*** Excerpted records ***
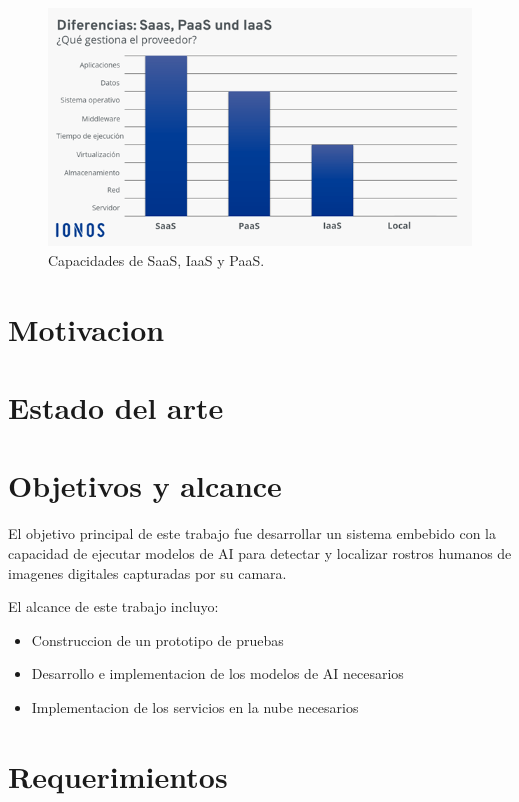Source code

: \begin{figure}[h]
	\centering
	\includegraphics[scale=0.55]{./Figures/cloud_services.png}
	\caption{Capacidades de SaaS, IaaS y PaaS\protect\footnotemark.}
	\label{fig:cloud_services}
\end{figure}


\section{Motivacion}


\section{Estado del arte}

\section{Objetivos y alcance}
El objetivo principal de este trabajo fue desarrollar un sistema embebido con la capacidad de ejecutar modelos de AI para detectar y localizar rostros humanos de imagenes digitales capturadas por su camara.

El alcance de este trabajo incluyo:
\begin{itemize}
	\item Construccion de un prototipo de pruebas
	\item Desarrollo e implementacion de los modelos de AI necesarios
	\item Implementacion de los servicios en la nube necesarios
\end{itemize}
\section{Requerimientos}



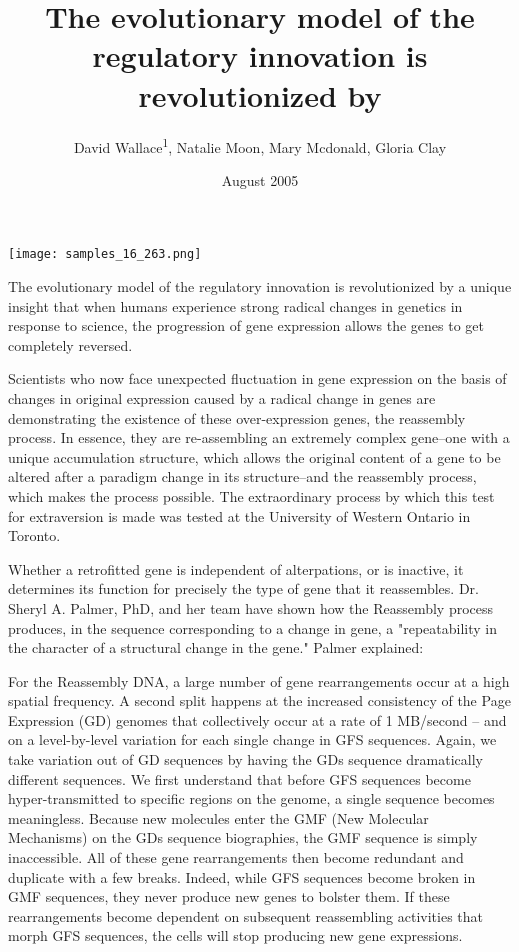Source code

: \documentclass{article}
\title{The evolutionary model of the regulatory innovation is revolutionized by}
\author{David Wallace\textsuperscript{1},  Natalie Moon,  Mary Mcdonald,  Gloria Clay}
\affil{\textsuperscript{1}Ewha Womans University}
\date{August 2005}
\begin{document}
\maketitle

\begin{center}
\begin{minipage}{0.75\linewidth}
\texttt{[image: samples\_16\_263.png]}
\end{minipage}
\end{center}

The evolutionary model of the regulatory innovation is revolutionized by a unique insight that when humans experience strong radical changes in genetics in response to science, the progression of gene expression allows the genes to get completely reversed.

Scientists who now face unexpected fluctuation in gene expression on the basis of changes in original expression caused by a radical change in genes are demonstrating the existence of these over-expression genes, the reassembly process. In essence, they are re-assembling an extremely complex gene--one with a unique accumulation structure, which allows the original content of a gene to be altered after a paradigm change in its structure--and the reassembly process, which makes the process possible. The extraordinary process by which this test for extraversion is made was tested at the University of Western Ontario in Toronto.

Whether a retrofitted gene is independent of alterpations, or is inactive, it determines its function for precisely the type of gene that it reassembles. Dr. Sheryl A. Palmer, PhD, and her team have shown how the Reassembly process produces, in the sequence corresponding to a change in gene, a "repeatability in the character of a structural change in the gene." Palmer explained:

For the Reassembly DNA, a large number of gene rearrangements occur at a high spatial frequency. A second split happens at the increased consistency of the Page Expression (GD) genomes that collectively occur at a rate of 1 MB/second -- and on a level-by-level variation for each single change in GFS sequences. Again, we take variation out of GD sequences by having the GDs sequence dramatically different sequences. We first understand that before GFS sequences become hyper-transmitted to specific regions on the genome, a single sequence becomes meaningless. Because new molecules enter the GMF (New Molecular Mechanisms) on the GDs sequence biographies, the GMF sequence is simply inaccessible. All of these gene rearrangements then become redundant and duplicate with a few breaks. Indeed, while GFS sequences become broken in GMF sequences, they never produce new genes to bolster them. If these rearrangements become dependent on subsequent reassembling activities that morph GFS sequences, the cells will stop producing new gene expressions.
\end{document}
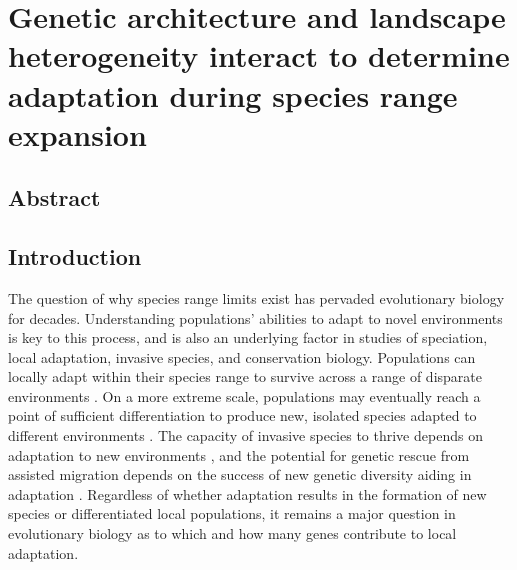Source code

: \chapter{Genetic architecture and landscape heterogeneity interact to determine adaptation during species range expansion}%
\label{chap:heterogeneouslandscapes}

\section{Abstract}


\section{Introduction}




The question of why species range limits exist has pervaded evolutionary biology for decades. Understanding populations' abilities to adapt to novel environments is key to this process, and is also an underlying factor in studies of speciation, local adaptation, invasive species, and conservation biology. 
Populations can locally adapt within their species range to survive across a range of disparate environments \citep{Kawecki:2004}. On a more extreme scale, populations may eventually reach a point of sufficient differentiation to produce new, isolated species adapted to different environments \citep{Rundle:2005, Doebeli:2003}. The capacity of invasive species to thrive depends on adaptation to new environments \citep{Prentis:2008}, and the potential for genetic rescue from assisted migration depends on the success of new genetic diversity aiding in adaptation \citep{Aitken:2013}. 
Regardless of whether adaptation results in the formation of new species or differentiated local populations, it remains a major question in evolutionary biology as to which and how many genes contribute to local adaptation. 


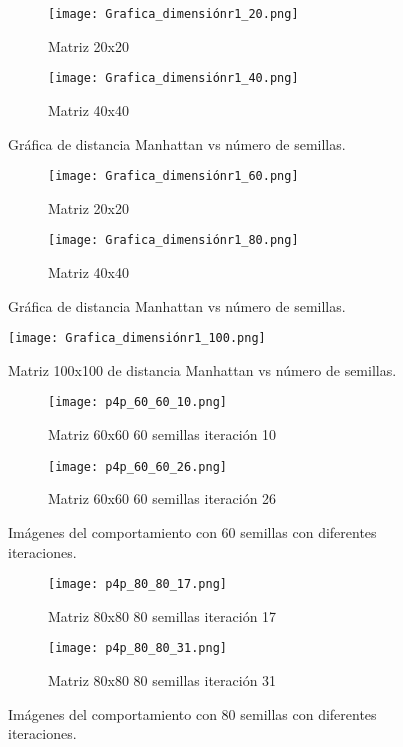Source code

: \documentclass{article}
\begin{document}
\begin{figure}[H]
\centering
\begin{subfigure}[b]{0.45\linewidth}
\texttt{[image: Grafica\_dimensiónr1\_20.png]}
\caption{Matriz 20x20}
\end{subfigure}
\begin{subfigure}[b]{0.45\linewidth}
\texttt{[image: Grafica\_dimensiónr1\_40.png]}
\caption{Matriz 40x40}
\end{subfigure}
\caption{Gráfica de distancia Manhattan vs número de semillas.}
\label{fig:westminster}
\end{figure}

\begin{figure}[H]
\centering
\begin{subfigure}[b]{0.45\linewidth}
\texttt{[image: Grafica\_dimensiónr1\_60.png]}
\caption{Matriz 20x20}
\end{subfigure}
\begin{subfigure}[b]{0.45\linewidth}
\texttt{[image: Grafica\_dimensiónr1\_80.png]}
\caption{Matriz 40x40}
\end{subfigure}
\caption{Gráfica de distancia Manhattan vs número de semillas.}
\label{fig:westminster}
\end{figure}

\begin{figure}[H]
\centering
\texttt{[image: Grafica\_dimensiónr1\_100.png]}
\caption{\label{fig3}Matriz 100x100 de distancia Manhattan vs número de semillas.}
\end{figure}

\begin{figure}[H]
\centering
\begin{subfigure}[b]{0.30\linewidth}
\texttt{[image: p4p\_60\_60\_10.png]}
\caption{Matriz 60x60 60 semillas iteración 10}
\end{subfigure}
\begin{subfigure}[b]{0.30\linewidth}
\texttt{[image: p4p\_60\_60\_26.png]}
\caption{Matriz 60x60 60 semillas iteración 26}
\end{subfigure}
\caption{Imágenes del comportamiento con 60 semillas con diferentes iteraciones.}
\label{fig:westminster}
\end{figure}

\begin{figure}[H]
\centering
\begin{subfigure}[b]{0.30\linewidth}
\texttt{[image: p4p\_80\_80\_17.png]}
\caption{Matriz 80x80 80 semillas iteración 17}
\end{subfigure}
\begin{subfigure}[b]{0.30\linewidth}
\texttt{[image: p4p\_80\_80\_31.png]}
\caption{Matriz 80x80 80 semillas iteración 31}
\end{subfigure}
\caption{Imágenes del comportamiento con 80 semillas con diferentes iteraciones.}
\label{fig:westminster}
\end{figure}
\end{document}
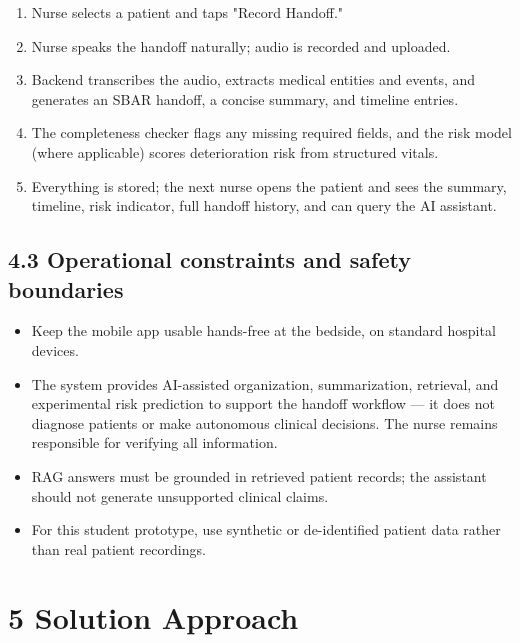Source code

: \documentclass[
]{article}
\begin{document}
\begin{enumerate}
\def\labelenumi{\arabic{enumi}.}
\item
  Nurse selects a patient and taps "Record Handoff."
\item
  Nurse speaks the handoff naturally; audio is recorded and uploaded.
\item
  Backend transcribes the audio, extracts medical entities and events,
  and generates an SBAR handoff, a concise summary, and timeline
  entries.
\item
  The completeness checker flags any missing required fields, and the
  risk model (where applicable) scores deterioration risk from
  structured vitals.
\item
  Everything is stored; the next nurse opens the patient and sees the
  summary, timeline, risk indicator, full handoff history, and can query
  the AI assistant.
\end{enumerate}

\subsection{4.3 Operational constraints and safety
boundaries}\label{operational-constraints-and-safety-boundaries}

\begin{itemize}
\item
  Keep the mobile app usable hands-free at the bedside, on standard
  hospital devices.
\item
  The system provides AI-assisted organization, summarization,
  retrieval, and experimental risk prediction to support the handoff
  workflow --- it does not diagnose patients or make autonomous clinical
  decisions. The nurse remains responsible for verifying all
  information.
\item
  RAG answers must be grounded in retrieved patient records; the
  assistant should not generate unsupported clinical claims.
\item
  For this student prototype, use synthetic or de-identified patient
  data rather than real patient recordings.
\end{itemize}

\section{}\label{section-1}

\section{5 Solution Approach}\label{solution-approach}
\end{document}
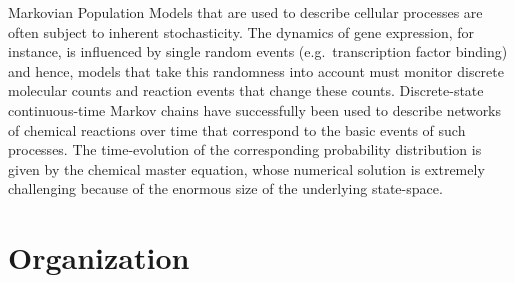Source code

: 
Markovian Population Models that are used to describe cellular processes are often subject to inherent stochasticity.
The dynamics of gene expression, for instance, is influenced by 
single random events (e.g.\ transcription factor binding) and 
hence, models that take this randomness into account must monitor
discrete molecular counts and reaction events that change these counts.
Discrete-state continuous-time Markov chains have successfully  been
used to describe  networks of chemical reactions
over time that correspond to the basic events of such processes. 
The time-evolution of the corresponding probability distribution is 
given by the chemical master equation, whose numerical solution is
extremely challenging because of the enormous size of the underlying
state-space. 

\section{Organization}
*** End of Excerpted records ***
* [Exercise instructions]:
Word for word, write out the lines above running from the one with "data rather than real patient recordings." up to and including the one with "The dynamics of". Drop any picture.

* [Finished exercise]:
  data rather than real patient recordings.
\end{itemize}

\section{}\label{section-1}

\section{5 Solution Approach}\label{solution-approach}
\end{document}
Source code

: 
Markovian Population Models that are used to describe cellular processes are often subject to inherent stochasticity.
The dynamics of gene expression, for instance, is influenced by 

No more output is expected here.